Il Teatro Lanciavicchio, che nasce nel 1979, aveva già lavorato su “Fontamara” nei primi anni ’90. Questo lavoro su Silone ha condizionato molto il processo di analisi che la nostra compagnia ha fatto e che tuttora fa in teatro utilizzando il teatro come un momento di scavo e analisi del territorio sia in riferimento alla memoria, sia in relazione ai fatti e agli eventi storici che hanno condizionato in maniera profonda la nostra terra. Ci siamo trovati nella condizione di riscoprire “Fontamara” e ci siamo trovati a dire che ha molto senso ragionare su questo testo perché le problematiche sono tuttora simili. Oggi la Marsica è un enorme orto in cui si coltiva in maniera intensiva e chi lavora le terre del Fucino sono per il 99% ragazzi nordafricani. I cafoni di una volta sono stati sostituiti da manodopera nordafricana ma le condizioni di vita sono le stesse così come identica è la mancanza di strumenti dei lavoratori della terra per capire la propria condizione e cercare di trasformarla per reagire alle angherie e prepotenze in quel momento ad opera del fascismo e che oggi fanno parte di una condizione globale legata all’economia e ai flussi migratori.
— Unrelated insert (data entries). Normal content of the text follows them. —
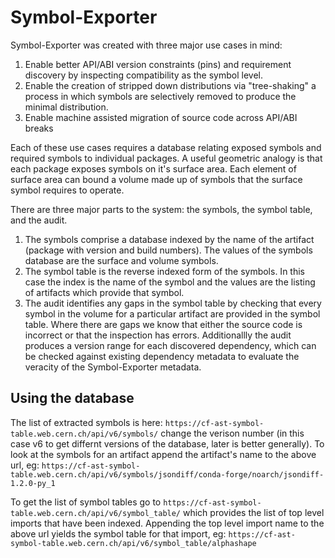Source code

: # Symbol-Exporter

Symbol-Exporter was created with three major use cases in mind:
1. Enable better API/ABI version constraints (pins) and requirement discovery by inspecting compatibility as the symbol level.
2. Enable the creation of stripped down distributions via "tree-shaking" a process in which symbols are selectively removed to produce the minimal distribution.
3. Enable machine assisted migration of source code across API/ABI breaks

Each of these use cases requires a database relating exposed symbols and required symbols to individual packages.
A useful geometric analogy is that each package exposes symbols on it's surface area.
Each element of surface area can bound a volume made up of symbols that the surface symbol requires to operate.


There are three major parts to the system: the symbols, the symbol table, and the audit.
1. The symbols comprise a database indexed by the name of the artifact (package with version and build numbers). The values of the symbols database are the surface and volume symbols.
2. The symbol table is the reverse indexed form of the symbols. In this case the index is the name of the symbol and the values are the listing of artifacts which provide that symbol.
3. The audit identifies any gaps in the symbol table by checking that every symbol in the volume for a particular artifact are provided in the symbol table. Where there are gaps we know that either the source code is incorrect or that the inspection has errors. Additionallly the audit produces a version range for each discovered dependency, which can be checked against existing dependency metadata to evaluate the veracity of the Symbol-Exporter metadata.


## Using the database
The list of extracted symbols is here: `https://cf-ast-symbol-table.web.cern.ch/api/v6/symbols/` change the verison number (in this case v6 to get differnt versions of the database, later is better generally).
To look at the symbols for an artifact append the artifact's name to the above url, eg: `https://cf-ast-symbol-table.web.cern.ch/api/v6/symbols/jsondiff/conda-forge/noarch/jsondiff-1.2.0-py_1`

To get the list of symbol tables go to `https://cf-ast-symbol-table.web.cern.ch/api/v6/symbol_table/` which provides the list of top level imports that have been indexed.
Appending the top level import name to the above url yields the symbol table for that import, eg: `https://cf-ast-symbol-table.web.cern.ch/api/v6/symbol_table/alphashape`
Che tipo di riscrittura è stata realizzata?
Abbiamo sentito la necessità di avvalerci della collaborazione di Francesco Niccolini, eccellente traghettatore di una riscrittura di “Fontamara”, che ci ha consentito di rileggere l’opera con la dovuta distanza. Nel testo originario ci sono tre personaggi che raccontano, in scena ne troviamo quattro. E poi dalla platea, dal mondo di oggi, arriva il figlio. Francesco Niccolini è stato bravissimo, a nostro parere, nel trasformare una narrazione divisa in vari capitoli nella narrazione di un popolo. Questo ci è piaciuto molto. Antonio Silvagni ha saputo poi restituire la molteplicità in una soluzione scenografica.
Perché vi definite attori-cafoni?
Fa riferimento a una denominazione di origine del territorio, i cafoni marsicani siloniani, quelli che non riescono a comprendere la situazione che vivono e ad adottare strumenti per cambiare la loro condizione. Ci piace questa identificazione dell’attore-cafone perchè è quell’attore che scava nel suo lavoro per cercare ciò che è al di sotto della storia, della memoria e di problematiche urgenti. Scava per portare alla luce qualcosa come se fosse un lavoro artigianale e di archeologia. Portare alla luce qualcosa di sepolto che si vuole tenere nascosto o che è stato dimenticato.
Che tipo di lingua parlano?
Su questo punto abbiamo riflettuto a lungo a livello registico e drammaturgico. Questo si lega molto con il processo che racconta Silone nella prefazione in cui ci dice che è stato difficile capire quale linguaggio usare. Lui dice al lettore della necessità di far ascoltare la storia a tutti perché voleva raccontare quanto un sistema economico e politico abbia stritolato un territorio e i suoi lavoratori nella Marsica di allora come in tanti altri luoghi. La lingua è stata quindi centrale. All’inizio abbiamo sentito la necessità di sporcare l’italiano, che andava bene per la lettura, con il dialetto, poi abbiamo trovato un equilibrio. Antonio Silvagni ha cercato un equilibrio tra italiano e dialetto restituendo ai narratori la necessità di parlare a tutti, di non parlare quindi un dialetto molto stretto ma mantenere all’interno dell’italiano delle ‘sporcature’, delle espressioni autenticamente dialettali che restituiscono il suono della nostra terra.
Quale è la contemporaneità del testo di Silone?
Nelle sue intenzioni c’era l’esigenza di raccontare anche la radiografia di un controllo politico ed economico su un territorio. Lui diceva che i strani fatti su “Fontamara” sono accaduti in più luoghi e in diverse epoche ma non è un motivo buono per tacerli. Raccontare oggi la verità è importante perché viviamo momento storico complicato in cui bisogna essere attenti, stare all’allerta perché assistiamo a esternazioni socio-politico a cui non avremmo mai pensato di assistere. È emozionante per questo raccontare “Fontamara” a Casa Cervi perchè oggi bisogna essere pronti a raccontare qualsiasi ingiustizia e avere il coraggio di prendere posizione senza ambiguità. La scelta di essere attori cafoni è anche quella di guardare il mondo dall’ultimo gradino della scala.